[WORK INSTRUCTION]
Each line of the data below containing "Defensive" needs to be listed.

[GIVEN DATA]
'''

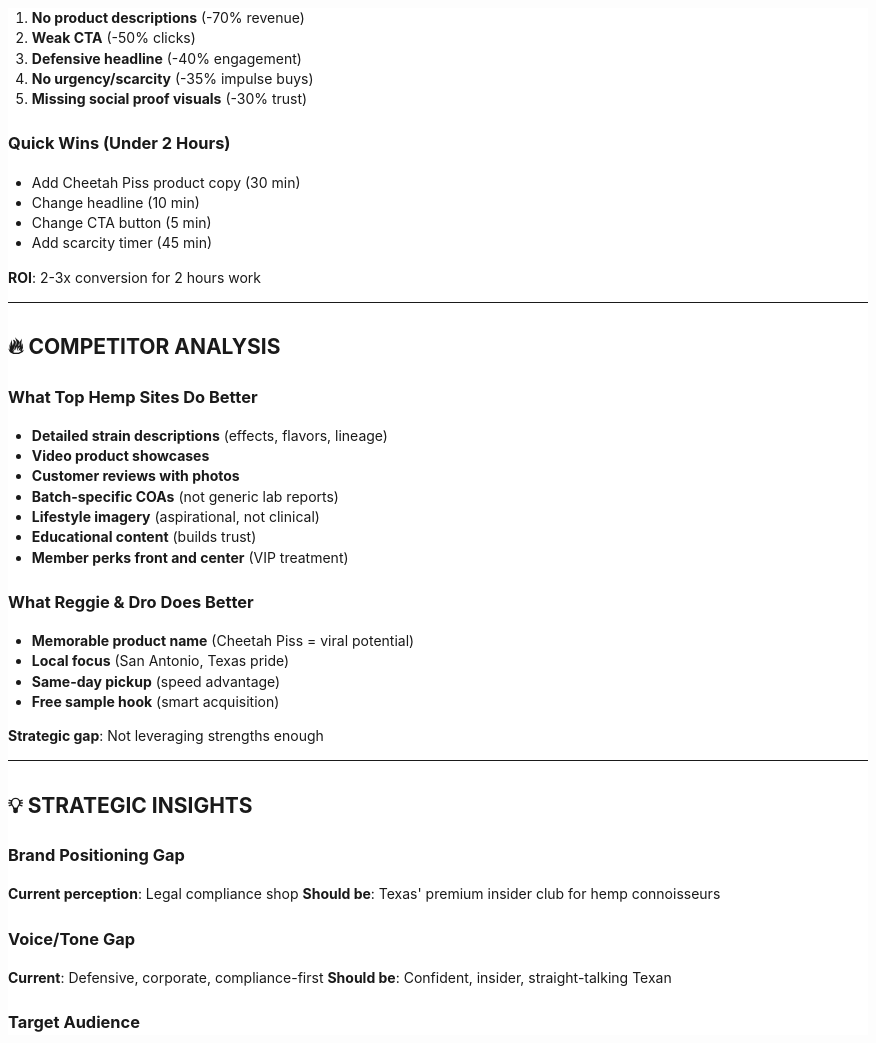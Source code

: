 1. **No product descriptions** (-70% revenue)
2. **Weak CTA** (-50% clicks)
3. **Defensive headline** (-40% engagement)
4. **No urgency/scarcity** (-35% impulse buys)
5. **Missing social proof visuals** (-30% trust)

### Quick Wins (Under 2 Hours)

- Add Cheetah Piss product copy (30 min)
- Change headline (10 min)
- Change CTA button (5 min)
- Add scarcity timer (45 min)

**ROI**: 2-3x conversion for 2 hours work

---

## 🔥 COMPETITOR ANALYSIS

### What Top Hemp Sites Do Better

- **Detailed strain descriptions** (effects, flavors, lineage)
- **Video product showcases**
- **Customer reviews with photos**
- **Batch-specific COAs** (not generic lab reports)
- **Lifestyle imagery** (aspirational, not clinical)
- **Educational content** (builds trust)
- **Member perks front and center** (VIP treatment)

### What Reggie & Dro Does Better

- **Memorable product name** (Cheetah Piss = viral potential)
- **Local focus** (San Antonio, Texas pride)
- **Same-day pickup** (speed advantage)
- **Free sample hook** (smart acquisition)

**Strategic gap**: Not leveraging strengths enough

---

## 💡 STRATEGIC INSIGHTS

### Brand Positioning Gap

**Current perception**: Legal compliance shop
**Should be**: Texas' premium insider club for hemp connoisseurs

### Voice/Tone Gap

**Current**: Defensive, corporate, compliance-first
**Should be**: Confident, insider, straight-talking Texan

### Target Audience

'''

[RESPONSE AREA]
3. **Defensive headline** (-40% engagement)
**Current**: Defensive, corporate, compliance-first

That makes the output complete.